Although it’s not exactly “Happy Days Are Here Again,” a new S&P report is predicting that the healthcare sector has seen the worst of the COVID-19 pandemic and won’t have to go through “a return to the lows of earlier stages of pandemic in late March/early April.” However, the report also says a full rebound to pre-pandemic levels probably won’t happen until a coronavirus vaccine becomes available.

Not as Bad for Labs as It Was for Other Sub-Sectors

The economic devastation that COVID-19 wrought on healthcare was unprecedented, according to the report, with outpatient surgeries declining by as much as 90 percent and hospital admissions dropping 60 percent.

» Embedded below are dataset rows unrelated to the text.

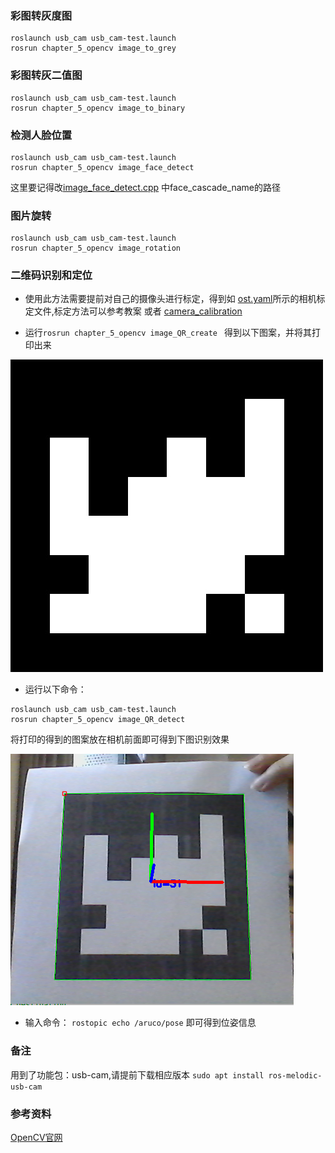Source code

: ### 彩图转灰度图

```
roslaunch usb_cam usb_cam-test.launch
rosrun chapter_5_opencv image_to_grey
```
### 彩图转灰二值图

```
roslaunch usb_cam usb_cam-test.launch
rosrun chapter_5_opencv image_to_binary
```
### 检测人脸位置

```
roslaunch usb_cam usb_cam-test.launch
rosrun chapter_5_opencv image_face_detect
```
这里要记得改[image_face_detect.cpp](src/image_face_detect.cpp) 中face_cascade_name的路径

### 图片旋转

```
roslaunch usb_cam usb_cam-test.launch
rosrun chapter_5_opencv image_rotation
```

### 二维码识别和定位

- 使用此方法需要提前对自己的摄像头进行标定，得到如 [ost.yaml](config/ost.yaml)所示的相机标定文件,标定方法可以参考教案 或者 [camera_calibration](http://wiki.ros.org/camera_calibration)

- 运行`rosrun chapter_5_opencv image_QR_create `
得到以下图案，并将其打印出来

![img](img/marker_6X6_250_31.jpg)

- 运行以下命令：

```
roslaunch usb_cam usb_cam-test.launch
rosrun chapter_5_opencv image_QR_detect
```

将打印的得到的图案放在相机前面即可得到下图识别效果

![img](img/QR_detect.png)

- 输入命令：
`rostopic echo /aruco/pose`
即可得到位姿信息

### 备注
用到了功能包：usb-cam,请提前下载相应版本
`sudo apt install ros-melodic-usb-cam`

### 参考资料
[OpenCV官网](https://docs.opencv.org/4.x/d9/df8/tutorial_root.html)
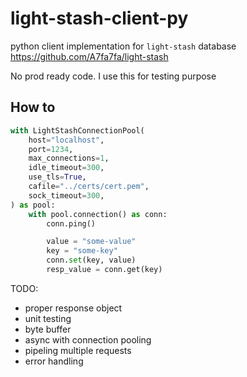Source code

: # light-stash-client-py

python client implementation for `light-stash` database https://github.com/A7fa7fa/light-stash

No prod ready code. I use this for testing purpose

## How to

```python
with LightStashConnectionPool(
    host="localhost",
    port=1234,
    max_connections=1,
    idle_timeout=300,
    use_tls=True,
    cafile="../certs/cert.pem",
    sock_timeout=300,
) as pool:
    with pool.connection() as conn:
        conn.ping()

        value = "some-value"
        key = "some-key"
        conn.set(key, value)
        resp_value = conn.get(key)
```

TODO:
- proper response object
- unit testing
- byte buffer
- async with connection pooling
- pipeling multiple requests
- error handling
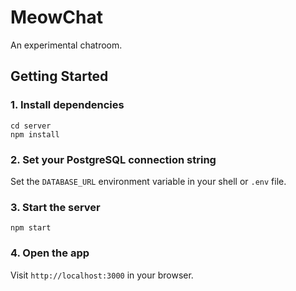 # MeowChat

An experimental chatroom.


## Getting Started

### 1. Install dependencies
```
cd server
npm install
```

### 2. Set your PostgreSQL connection string
Set the `DATABASE_URL` environment variable in your shell or `.env` file.

### 3. Start the server
```
npm start
```

### 4. Open the app
Visit `http://localhost:3000` in your browser.
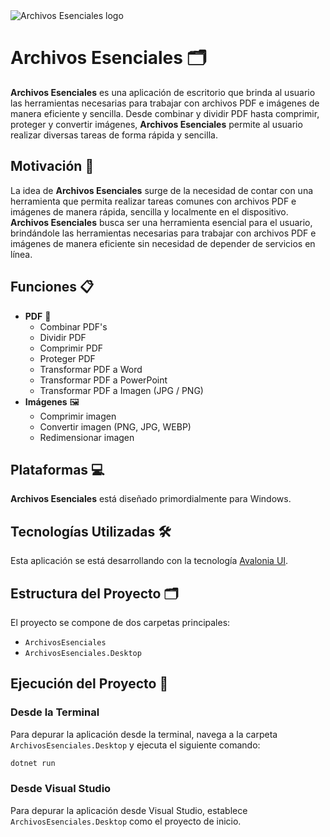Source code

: <picture>
  <source media="(prefers-color-scheme: dark)" srcset="https://raw.githubusercontent.com/francids/ArchivosEsenciales/master/LogoBannerDark.png">
  <source media="(prefers-color-scheme: light)" srcset="https://raw.githubusercontent.com/francids/ArchivosEsenciales/master/LogoBannerLight.png">
  <img alt="Archivos Esenciales logo" src="https://raw.githubusercontent.com/francids/ArchivosEsenciales/master/images/LogoBannerLight.png">
</picture>

# Archivos Esenciales 🗂️

**Archivos Esenciales** es una aplicación de escritorio que brinda al usuario las herramientas necesarias para trabajar con archivos PDF e imágenes de manera eficiente y sencilla. Desde combinar y dividir PDF hasta comprimir, proteger y convertir imágenes, **Archivos Esenciales** permite al usuario realizar diversas tareas de forma rápida y sencilla.

## Motivación 🚀

La idea de **Archivos Esenciales** surge de la necesidad de contar con una herramienta que permita realizar tareas comunes con archivos PDF e imágenes de manera rápida, sencilla y localmente en el dispositivo. **Archivos Esenciales** busca ser una herramienta esencial para el usuario, brindándole las herramientas necesarias para trabajar con archivos PDF e imágenes de manera eficiente sin necesidad de depender de servicios en línea.

## Funciones 📋

- **PDF** 📄
  - Combinar PDF's
  - Dividir PDF
  - Comprimir PDF
  - Proteger PDF
  - Transformar PDF a Word
  - Transformar PDF a PowerPoint
  - Transformar PDF a Imagen (JPG / PNG)
- **Imágenes** 🖼️
  - Comprimir imagen
  - Convertir imagen (PNG, JPG, WEBP)
  - Redimensionar imagen

## Plataformas 💻

**Archivos Esenciales** está diseñado primordialmente para Windows.

## Tecnologías Utilizadas 🛠️

Esta aplicación se está desarrollando con la tecnología [Avalonia UI](https://avaloniaui.net/).

## Estructura del Proyecto 🗂️

El proyecto se compone de dos carpetas principales:

- `ArchivosEsenciales`
- `ArchivosEsenciales.Desktop`

## Ejecución del Proyecto 🚀

### Desde la Terminal

Para depurar la aplicación desde la terminal, navega a la carpeta `ArchivosEsenciales.Desktop` y ejecuta el siguiente comando:

```bash
dotnet run
```

### Desde Visual Studio

Para depurar la aplicación desde Visual Studio, establece `ArchivosEsenciales.Desktop` como el proyecto de inicio.

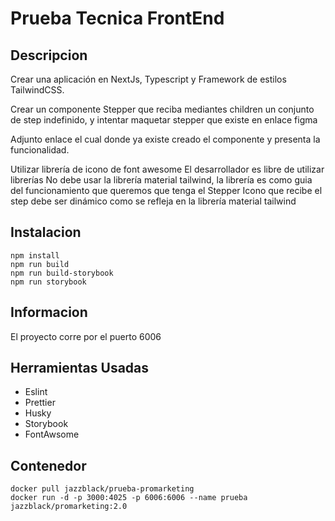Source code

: # Prueba Tecnica FrontEnd

## Descripcion

Crear una aplicación en NextJs, Typescript y Framework de estilos TailwindCSS.

Crear un componente Stepper que reciba mediantes children un conjunto de step indefinido, y intentar maquetar stepper que existe en enlace figma

Adjunto enlace el cual donde ya existe creado el componente y presenta la funcionalidad.

Utilizar librería de icono de font awesome
El desarrollador es libre de utilizar librerías
No debe usar la librería material tailwind, la librería es como guia del funcionamiento que queremos que tenga el Stepper
Icono que recibe el step debe ser dinámico como se refleja en la librería material tailwind

## Instalacion

```
npm install
npm run build
npm run build-storybook
npm run storybook
```

## Informacion

El proyecto corre por el puerto 6006

## Herramientas Usadas

- Eslint
- Prettier
- Husky
- Storybook
- FontAwsome

## Contenedor

```
docker pull jazzblack/prueba-promarketing
docker run -d -p 3000:4025 -p 6006:6006 --name prueba jazzblack/promarketing:2.0
```
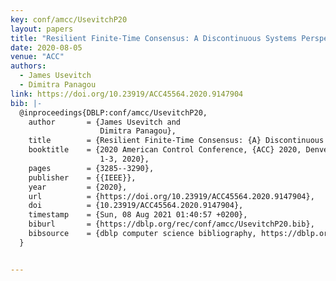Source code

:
 ```yaml
---
key: conf/amcc/UsevitchP20
layout: papers
title: "Resilient Finite-Time Consensus: A Discontinuous Systems Perspective."
date: 2020-08-05
venue: "ACC"
authors:
  - James Usevitch
  - Dimitra Panagou
link: https://doi.org/10.23919/ACC45564.2020.9147904
bib: |-
  @inproceedings{DBLP:conf/amcc/UsevitchP20,
    author       = {James Usevitch and
                    Dimitra Panagou},
    title        = {Resilient Finite-Time Consensus: {A} Discontinuous Systems Perspective},
    booktitle    = {2020 American Control Conference, {ACC} 2020, Denver, CO, USA, July
                    1-3, 2020},
    pages        = {3285--3290},
    publisher    = {{IEEE}},
    year         = {2020},
    url          = {https://doi.org/10.23919/ACC45564.2020.9147904},
    doi          = {10.23919/ACC45564.2020.9147904},
    timestamp    = {Sun, 08 Aug 2021 01:40:57 +0200},
    biburl       = {https://dblp.org/rec/conf/amcc/UsevitchP20.bib},
    bibsource    = {dblp computer science bibliography, https://dblp.org}
  }


---
```

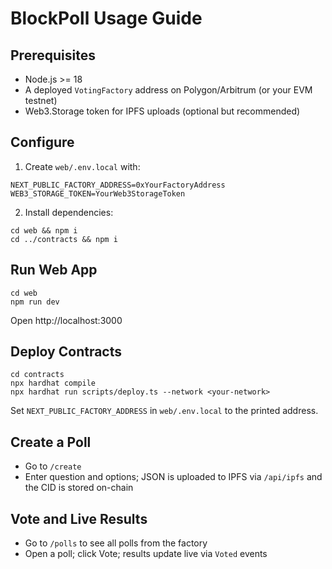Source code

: # BlockPoll Usage Guide

## Prerequisites
- Node.js >= 18
- A deployed `VotingFactory` address on Polygon/Arbitrum (or your EVM testnet)
- Web3.Storage token for IPFS uploads (optional but recommended)

## Configure
1) Create `web/.env.local` with:
```
NEXT_PUBLIC_FACTORY_ADDRESS=0xYourFactoryAddress
WEB3_STORAGE_TOKEN=YourWeb3StorageToken
```
2) Install dependencies:
```
cd web && npm i
cd ../contracts && npm i
```

## Run Web App
```
cd web
npm run dev
```
Open http://localhost:3000

## Deploy Contracts
```
cd contracts
npx hardhat compile
npx hardhat run scripts/deploy.ts --network <your-network>
```
Set `NEXT_PUBLIC_FACTORY_ADDRESS` in `web/.env.local` to the printed address.

## Create a Poll
- Go to `/create`
- Enter question and options; JSON is uploaded to IPFS via `/api/ipfs` and the CID is stored on-chain

## Vote and Live Results
- Go to `/polls` to see all polls from the factory
- Open a poll; click Vote; results update live via `Voted` events
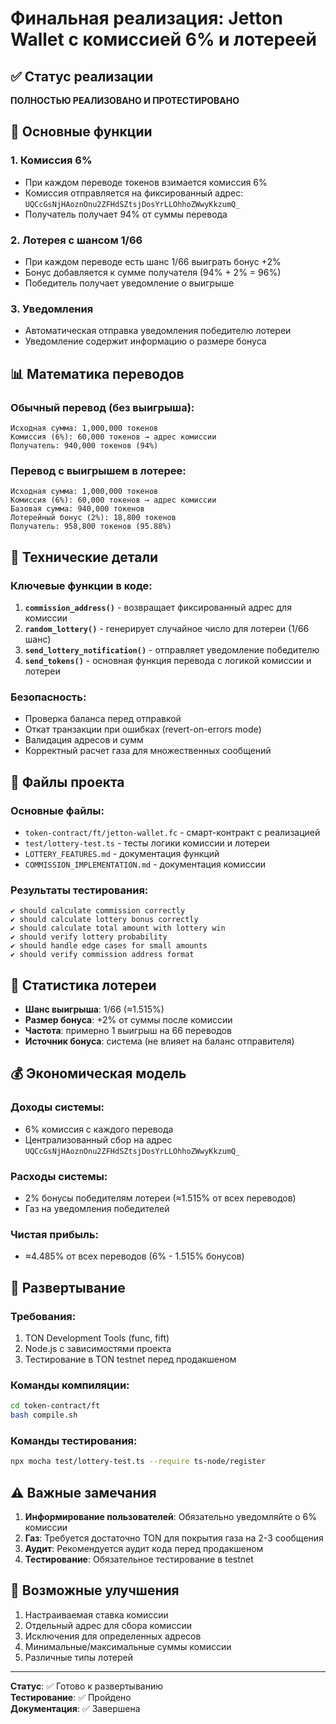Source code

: # Финальная реализация: Jetton Wallet с комиссией 6% и лотереей

## ✅ Статус реализации
**ПОЛНОСТЬЮ РЕАЛИЗОВАНО И ПРОТЕСТИРОВАНО**

## 🎯 Основные функции

### 1. Комиссия 6%
- При каждом переводе токенов взимается комиссия 6%
- Комиссия отправляется на фиксированный адрес: `UQCcGsNjHAoznOnu2ZFHdSZtsjDosYrLLOhhoZWwyKkzumQ_`
- Получатель получает 94% от суммы перевода

### 2. Лотерея с шансом 1/66
- При каждом переводе есть шанс 1/66 выиграть бонус +2%
- Бонус добавляется к сумме получателя (94% + 2% = 96%)
- Победитель получает уведомление о выигрыше

### 3. Уведомления
- Автоматическая отправка уведомления победителю лотереи
- Уведомление содержит информацию о размере бонуса

## 📊 Математика переводов

### Обычный перевод (без выигрыша):
```
Исходная сумма: 1,000,000 токенов
Комиссия (6%): 60,000 токенов → адрес комиссии
Получатель: 940,000 токенов (94%)
```

### Перевод с выигрышем в лотерее:
```
Исходная сумма: 1,000,000 токенов
Комиссия (6%): 60,000 токенов → адрес комиссии
Базовая сумма: 940,000 токенов
Лотерейный бонус (2%): 18,800 токенов
Получатель: 958,800 токенов (95.88%)
```

## 🔧 Технические детали

### Ключевые функции в коде:

1. **`commission_address()`** - возвращает фиксированный адрес для комиссии
2. **`random_lottery()`** - генерирует случайное число для лотереи (1/66 шанс)
3. **`send_lottery_notification()`** - отправляет уведомление победителю
4. **`send_tokens()`** - основная функция перевода с логикой комиссии и лотереи

### Безопасность:
- Проверка баланса перед отправкой
- Откат транзакции при ошибках (revert-on-errors mode)
- Валидация адресов и сумм
- Корректный расчет газа для множественных сообщений

## 📁 Файлы проекта

### Основные файлы:
- `token-contract/ft/jetton-wallet.fc` - смарт-контракт с реализацией
- `test/lottery-test.ts` - тесты логики комиссии и лотереи
- `LOTTERY_FEATURES.md` - документация функций
- `COMMISSION_IMPLEMENTATION.md` - документация комиссии

### Результаты тестирования:
```
✔ should calculate commission correctly
✔ should calculate lottery bonus correctly  
✔ should calculate total amount with lottery win
✔ should verify lottery probability
✔ should handle edge cases for small amounts
✔ should verify commission address format
```

## 🎲 Статистика лотереи

- **Шанс выигрыша**: 1/66 (≈1.515%)
- **Размер бонуса**: +2% от суммы после комиссии
- **Частота**: примерно 1 выигрыш на 66 переводов
- **Источник бонуса**: система (не влияет на баланс отправителя)

## 💰 Экономическая модель

### Доходы системы:
- 6% комиссия с каждого перевода
- Централизованный сбор на адрес `UQCcGsNjHAoznOnu2ZFHdSZtsjDosYrLLOhhoZWwyKkzumQ_`

### Расходы системы:
- 2% бонусы победителям лотереи (≈1.515% от всех переводов)
- Газ на уведомления победителей

### Чистая прибыль:
- ≈4.485% от всех переводов (6% - 1.515% бонусов)

## 🚀 Развертывание

### Требования:
1. TON Development Tools (func, fift)
2. Node.js с зависимостями проекта
3. Тестирование в TON testnet перед продакшеном

### Команды компиляции:
```bash
cd token-contract/ft
bash compile.sh
```

### Команды тестирования:
```bash
npx mocha test/lottery-test.ts --require ts-node/register
```

## ⚠️ Важные замечания

1. **Информирование пользователей**: Обязательно уведомляйте о 6% комиссии
2. **Газ**: Требуется достаточно TON для покрытия газа на 2-3 сообщения
3. **Аудит**: Рекомендуется аудит кода перед продакшеном
4. **Тестирование**: Обязательное тестирование в testnet

## 🔮 Возможные улучшения

1. Настраиваемая ставка комиссии
2. Отдельный адрес для сбора комиссии
3. Исключения для определенных адресов
4. Минимальные/максимальные суммы комиссии
5. Различные типы лотерей

---

**Статус**: ✅ Готово к развертыванию  
**Тестирование**: ✅ Пройдено  
**Документация**: ✅ Завершена 
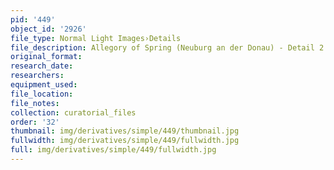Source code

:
 ```yaml
---
pid: '449'
object_id: '2926'
file_type: Normal Light Images›Details
file_description: Allegory of Spring (Neuburg an der Donau) - Detail 2
original_format:
research_date:
researchers:
equipment_used:
file_location:
file_notes:
collection: curatorial_files
order: '32'
thumbnail: img/derivatives/simple/449/thumbnail.jpg
fullwidth: img/derivatives/simple/449/fullwidth.jpg
full: img/derivatives/simple/449/fullwidth.jpg
---
```

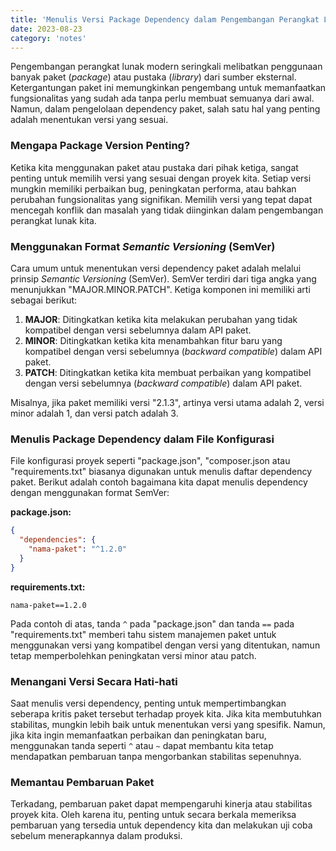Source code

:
 ```yaml
---
title: 'Menulis Versi Package Dependency dalam Pengembangan Perangkat Lunak'
date: 2023-08-23
category: 'notes'
---
```


Pengembangan perangkat lunak modern seringkali melibatkan penggunaan banyak paket (_package_) atau pustaka (_library_) dari sumber eksternal. Ketergantungan paket ini memungkinkan pengembang untuk memanfaatkan fungsionalitas yang sudah ada tanpa perlu membuat semuanya dari awal. Namun, dalam pengelolaan dependency paket, salah satu hal yang penting adalah menentukan versi yang sesuai.

### Mengapa Package Version Penting?

Ketika kita menggunakan paket atau pustaka dari pihak ketiga, sangat penting untuk memilih versi yang sesuai dengan proyek kita. Setiap versi mungkin memiliki perbaikan bug, peningkatan performa, atau bahkan perubahan fungsionalitas yang signifikan. Memilih versi yang tepat dapat mencegah konflik dan masalah yang tidak diinginkan dalam pengembangan perangkat lunak kita.

### Menggunakan Format _Semantic Versioning_ (SemVer)

Cara umum untuk menentukan versi dependency paket adalah melalui prinsip _Semantic Versioning_ (SemVer). SemVer terdiri dari tiga angka yang menunjukkan "MAJOR.MINOR.PATCH". Ketiga komponen ini memiliki arti sebagai berikut:

1. **MAJOR**: Ditingkatkan ketika kita melakukan perubahan yang tidak kompatibel dengan versi sebelumnya dalam API paket.
2. **MINOR**: Ditingkatkan ketika kita menambahkan fitur baru yang kompatibel dengan versi sebelumnya (_backward compatible_) dalam API paket.
3. **PATCH**: Ditingkatkan ketika kita membuat perbaikan yang kompatibel dengan versi sebelumnya (_backward compatible_) dalam API paket.

Misalnya, jika paket memiliki versi "2.1.3", artinya versi utama adalah 2, versi minor adalah 1, dan versi patch adalah 3.

### Menulis Package Dependency dalam File Konfigurasi

File konfigurasi proyek seperti "package.json", "composer.json atau "requirements.txt" biasanya digunakan untuk menulis daftar dependency paket. Berikut adalah contoh bagaimana kita dapat menulis dependency dengan menggunakan format SemVer:

**package.json:**
```json
{
  "dependencies": {
    "nama-paket": "^1.2.0"
  }
}
```

**requirements.txt:**
```
nama-paket==1.2.0
```

Pada contoh di atas, tanda `^` pada "package.json" dan tanda `==` pada "requirements.txt" memberi tahu sistem manajemen paket untuk menggunakan versi yang kompatibel dengan versi yang ditentukan, namun tetap memperbolehkan peningkatan versi minor atau patch.

### Menangani Versi Secara Hati-hati

Saat menulis versi dependency, penting untuk mempertimbangkan seberapa kritis paket tersebut terhadap proyek kita. Jika kita membutuhkan stabilitas, mungkin lebih baik untuk menentukan versi yang spesifik. Namun, jika kita ingin memanfaatkan perbaikan dan peningkatan baru, menggunakan tanda seperti `^` atau `~` dapat membantu kita tetap mendapatkan pembaruan tanpa mengorbankan stabilitas sepenuhnya.

### Memantau Pembaruan Paket

Terkadang, pembaruan paket dapat mempengaruhi kinerja atau stabilitas proyek kita. Oleh karena itu, penting untuk secara berkala memeriksa pembaruan yang tersedia untuk dependency kita dan melakukan uji coba sebelum menerapkannya dalam produksi.
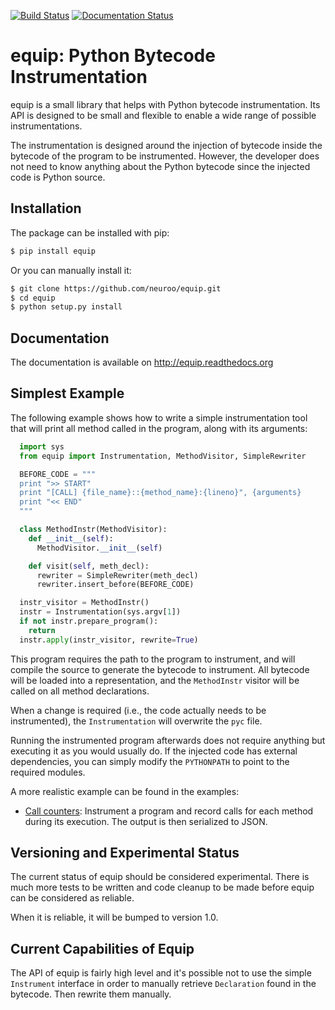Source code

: [![Build Status](https://travis-ci.org/neuroo/equip.svg?branch=master)](https://travis-ci.org/neuroo/equip) [![Documentation Status](https://readthedocs.org/projects/equip/badge/?version=latest)](https://readthedocs.org/projects/equip/?badge=latest)

# equip: Python Bytecode Instrumentation

equip is a small library that helps with Python bytecode instrumentation. Its API
is designed to be small and flexible to enable a wide range of possible instrumentations.

The instrumentation is designed around the injection of bytecode inside the
bytecode of the program to be instrumented. However, the developer does not need to know
anything about the Python bytecode since the injected code is Python source.

## Installation
The package can be installed with pip:
```bash
$ pip install equip
```

Or you can manually install it:
```bash
$ git clone https://github.com/neuroo/equip.git
$ cd equip
$ python setup.py install
```

## Documentation
The documentation is available on http://equip.readthedocs.org

## Simplest Example

The following example shows how to write a simple instrumentation tool that will print all
method called in the program, along with its arguments:

```python
  import sys
  from equip import Instrumentation, MethodVisitor, SimpleRewriter

  BEFORE_CODE = """
  print ">> START"
  print "[CALL] {file_name}::{method_name}:{lineno}", {arguments}
  print "<< END"
  """

  class MethodInstr(MethodVisitor):
    def __init__(self):
      MethodVisitor.__init__(self)

    def visit(self, meth_decl):
      rewriter = SimpleRewriter(meth_decl)
      rewriter.insert_before(BEFORE_CODE)

  instr_visitor = MethodInstr()
  instr = Instrumentation(sys.argv[1])
  if not instr.prepare_program():
    return
  instr.apply(instr_visitor, rewrite=True)
```

This program requires the path to the program to instrument, and will compile the source
to generate the bytecode to instrument. All bytecode will be loaded into a representation,
and the `MethodInstr` visitor will be called on all method declarations.

When a change is required (i.e., the code actually needs to be instrumented), the
`Instrumentation` will overwrite the `pyc` file.

Running the instrumented program afterwards does not require anything but executing it as you
would usually do. If the injected code has external dependencies, you can simply modify the
`PYTHONPATH` to point to the required modules.

A more realistic example can be found in the examples:
  * [Call counters](https://github.com/neuroo/equip/blob/master/examples/counter/counter_instrument.py): Instrument a program and record calls for each method during its execution. The output is then serialized to JSON.


## Versioning and Experimental Status
The current status of equip should be considered experimental. There is much more tests
to be written and code cleanup to be made before equip can be considered as reliable.

When it is reliable, it will be bumped to version 1.0.

## Current Capabilities of Equip
The API of equip is fairly high level and it's possible not to use the simple ``Instrument`` interface
in order to manually retrieve ``Declaration`` found in the bytecode. Then rewrite them manually.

Physical therapy, home healthcare and dental services were also among the hardest hit. S&P doesn’t expect a full recovery for these sub-sectors until 2022.

Labs got off relatively easy, the report finds. In fact, diagnostics, lab testing and life sciences actually posted net gains during the pandemic. Of course, those gains are disproportionate and belie the losses suffered by the majority of labs not in the molecular or respiratory virus testing space. Still, S&P expects these sub-sectors to get back to near pre-pandemic levels by the end of this year, with no impact to their general credit ratings.

The Shape of Recovery

Although the recovery has already begun, the report notes that it has been largely V-shaped, with hospital admissions back to within 10% of pre-pandemic levels and outpatient surgeries almost back to normal. But the assumption underlying the optimism about patients getting back to receiving the care they deferred during the pandemic remains unproven. And even if the assumption is right, the surge is likely to ebb once everybody gets caught up.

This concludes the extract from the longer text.